You can also run prediction on your own dataset without annotations. Here is an example:

#demo.sh
#!/bin/bash
CUDA_LAUNCH_BLOCKING=1 python3 demo.py --net resnet18 --scale 4 --exp_name TD500 --checkepoch 1135 --test_size 640 960 --dis_threshold 0.35 --cls_threshold 0.9 --gpu 0 --viz --img_root /path/to/image 

Evaluate the performance

Note that we provide some the protocols for benchmarks (Total-Text, CTW-1500, MSRA-TD500, ICDAR2015). The embedded evaluation protocol in the code are obtatined from the official protocols.
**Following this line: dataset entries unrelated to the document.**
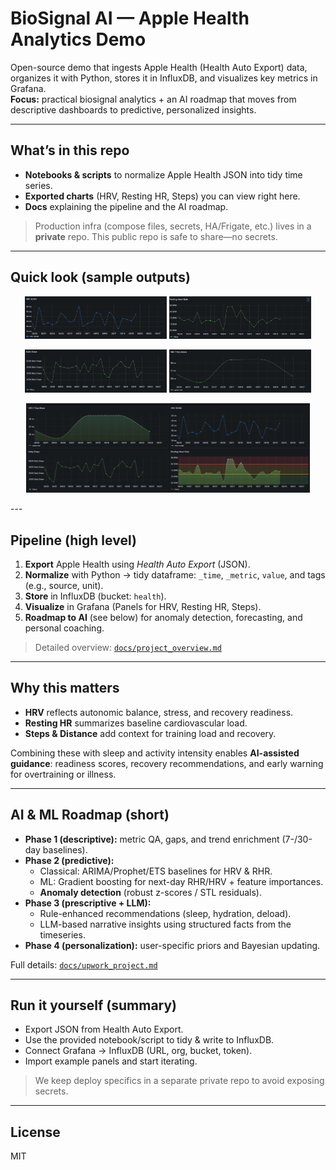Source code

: # BioSignal AI — Apple Health Analytics Demo

Open-source demo that ingests Apple Health (Health Auto Export) data, organizes it with Python, stores it in InfluxDB, and visualizes key metrics in Grafana.  
**Focus:** practical biosignal analytics + an AI roadmap that moves from descriptive dashboards to predictive, personalized insights.

---

## What’s in this repo
- **Notebooks & scripts** to normalize Apple Health JSON into tidy time series.
- **Exported charts** (HRV, Resting HR, Steps) you can view right here.
- **Docs** explaining the pipeline and the AI roadmap.

> Production infra (compose files, secrets, HA/Frigate, etc.) lives in a **private** repo. This public repo is safe to share—no secrets.

---

## Quick look (sample outputs)

<p align="center">
  <img src="assets/HRV_SDNN.png" width="45%" />
  <img src="assets/Resting_Heart_Rate.png" width="45%" />
</p>
<p align="center">
  <img src="assets/Daily_Steps.png" width="45%" />
  <img src="assets/HRV_7_Dsy_Mean.png" width="45%" />
</p>
<p align="center">
  <img src="assets/dashboard.png" width="90%" />
  
</p>
---

## Pipeline (high level)

1. **Export** Apple Health using *Health Auto Export* (JSON).
2. **Normalize** with Python → tidy dataframe: `_time`, `_metric`, `value`, and tags (e.g., source, unit).
3. **Store** in InfluxDB (bucket: `health`).
4. **Visualize** in Grafana (Panels for HRV, Resting HR, Steps).
5. **Roadmap to AI** (see below) for anomaly detection, forecasting, and personal coaching.

> Detailed overview: [`docs/project_overview.md`](docs/project_overview.md)

---

## Why this matters
- **HRV** reflects autonomic balance, stress, and recovery readiness.
- **Resting HR** summarizes baseline cardiovascular load.
- **Steps & Distance** add context for training load and recovery.

Combining these with sleep and activity intensity enables **AI-assisted guidance**: readiness scores, recovery recommendations, and early warning for overtraining or illness.

---

## AI & ML Roadmap (short)
- **Phase 1 (descriptive):** metric QA, gaps, and trend enrichment (7-/30-day baselines).
- **Phase 2 (predictive):** 
  - Classical: ARIMA/Prophet/ETS baselines for HRV & RHR.
  - ML: Gradient boosting for next-day RHR/HRV + feature importances.
  - **Anomaly detection** (robust z-scores / STL residuals).
- **Phase 3 (prescriptive + LLM):**
  - Rule-enhanced recommendations (sleep, hydration, deload).
  - LLM-based narrative insights using structured facts from the timeseries.
- **Phase 4 (personalization):** user-specific priors and Bayesian updating.

Full details: [`docs/upwork_project.md`](docs/upwork_project.md)

---

## Run it yourself (summary)
- Export JSON from Health Auto Export.
- Use the provided notebook/script to tidy & write to InfluxDB.
- Connect Grafana → InfluxDB (URL, org, bucket, token).
- Import example panels and start iterating.

> We keep deploy specifics in a separate private repo to avoid exposing secrets.

---

## License
MIT
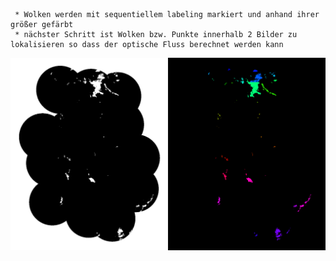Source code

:      * Wolken werden mit sequentiellem labeling markiert und anhand ihrer größer gefärbt
     * nächster Schritt ist Wolken bzw. Punkte innerhalb 2 Bilder zu lokalisieren so dass der optische Fluss berechnet werden kann


![Alt Text](clouds.gif)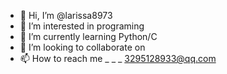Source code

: - 👋 Hi, I’m @larissa8973
- 👀 I’m interested in programing
- 🌱 I’m currently learning Python/C
- 💞️ I’m looking to collaborate on 
- 📫 How to reach me _ _ _ 3295128933@qq.com

<!---
larissa8973/larissa8973 is a ✨ special ✨ repository because its `README.md` (this file) appears on your GitHub profile.
You can click the Preview link to take a look at your changes.
--->
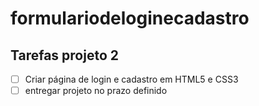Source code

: # formulariodeloginecadastro
  ## Tarefas projeto 2
  
  - [ ] Criar página de login e cadastro em HTML5 e CSS3
  - [ ] entregar projeto no prazo definido 
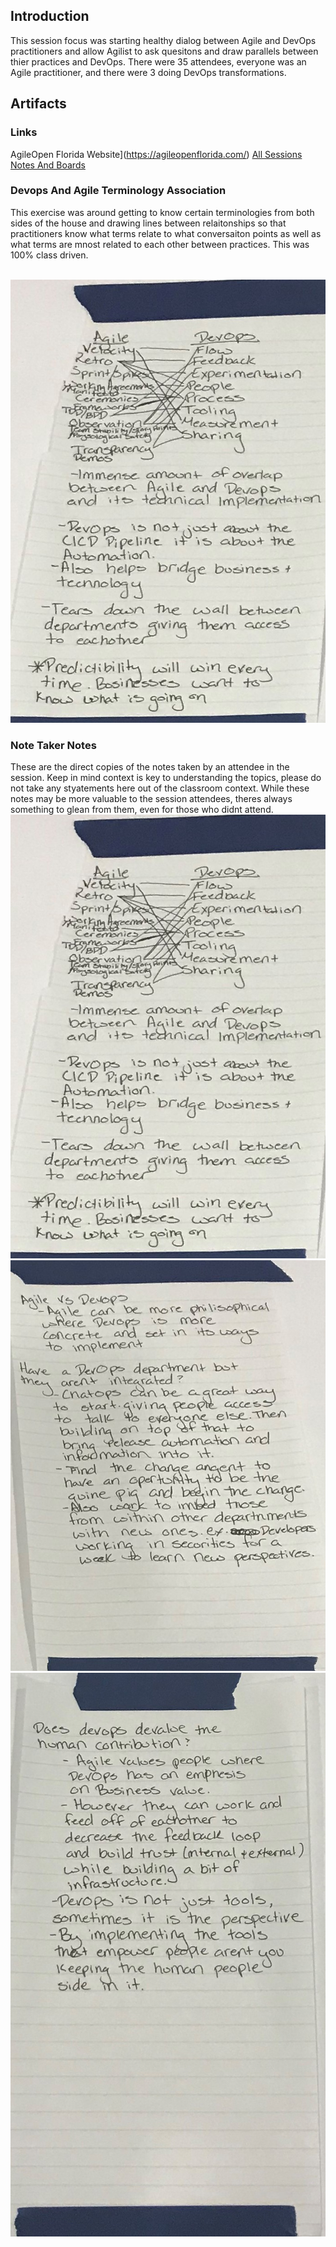 ## Introduction
This session focus was starting healthy dialog between Agile and DevOps practitioners and allow Agilist to ask quesitons and draw parallels between thier practices and DevOps. There were 35 attendees, everyone was an Agile practitioner, and there were 3 doing DevOps transformations.

## Artifacts

### Links
AgileOpen Florida Website](https://agileopenflorida.com/)
[All Sessions Notes And Boards](https://agileopenflorida.com/2018-sessions-and-notes/)

### Devops And Agile Terminology Association
This exercise was around getting to know certain terminologies from both sides of the house and drawing lines between relaitonships so that practitioners know what terms relate to what conversaiton points as well as what terms are mnost related to each other between practices. This was 100% class driven. <br><br>

<img src="https://github.com/imseandavis/Presentations/blob/master/2018/AgileOpenFlorida/Agile_And_DevOps_Resources/Notes%20-%20Page%201.JPG"/> 

### Note Taker Notes
These are the direct copies of the notes taken by an attendee in the session. Keep in mind context is key to understanding the topics, please do not take any styatements here out of the classroom context. While these notes may be more valuable to the session attendees, theres always something to glean from them, even for those who didnt attend.
<br>
<img src="https://github.com/imseandavis/Presentations/blob/master/2018/AgileOpenFlorida/Agile_And_DevOps_Resources/Notes%20-%20Page%201.JPG"/> <br>
<img src="https://github.com/imseandavis/Presentations/blob/master/2018/AgileOpenFlorida/Agile_And_DevOps_Resources/Notes%20-%20Page%202.JPG"/> <br>
<img src="https://github.com/imseandavis/Presentations/blob/master/2018/AgileOpenFlorida/Agile_And_DevOps_Resources/Notes%20-%20Page%203.JPG"/> <br>
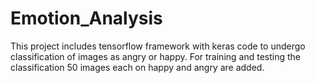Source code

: # Emotion_Analysis
This project includes tensorflow framework with keras code to undergo classification of images as angry or happy. For training and testing the classification 50 images each on happy and angry are added.
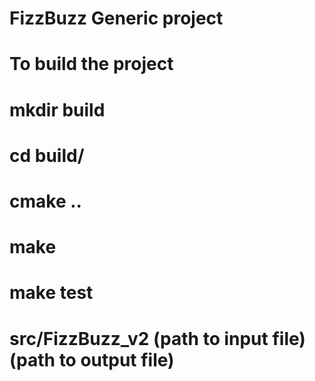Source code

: # FizzBuzz Generic project
# To build the project
# mkdir build
# cd build/
# cmake ..
# make
# make test
# src/FizzBuzz_v2 (path to input file) (path to output file)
You don't need to run these protocols alone, because our test code will automatically call these scripts, please refer to "util/eval.py"

Evaluate the speed

We refer to the speed testing scheme of DB. The speed is evaluated by performing a testing image for 50 times to exclude extra IO time.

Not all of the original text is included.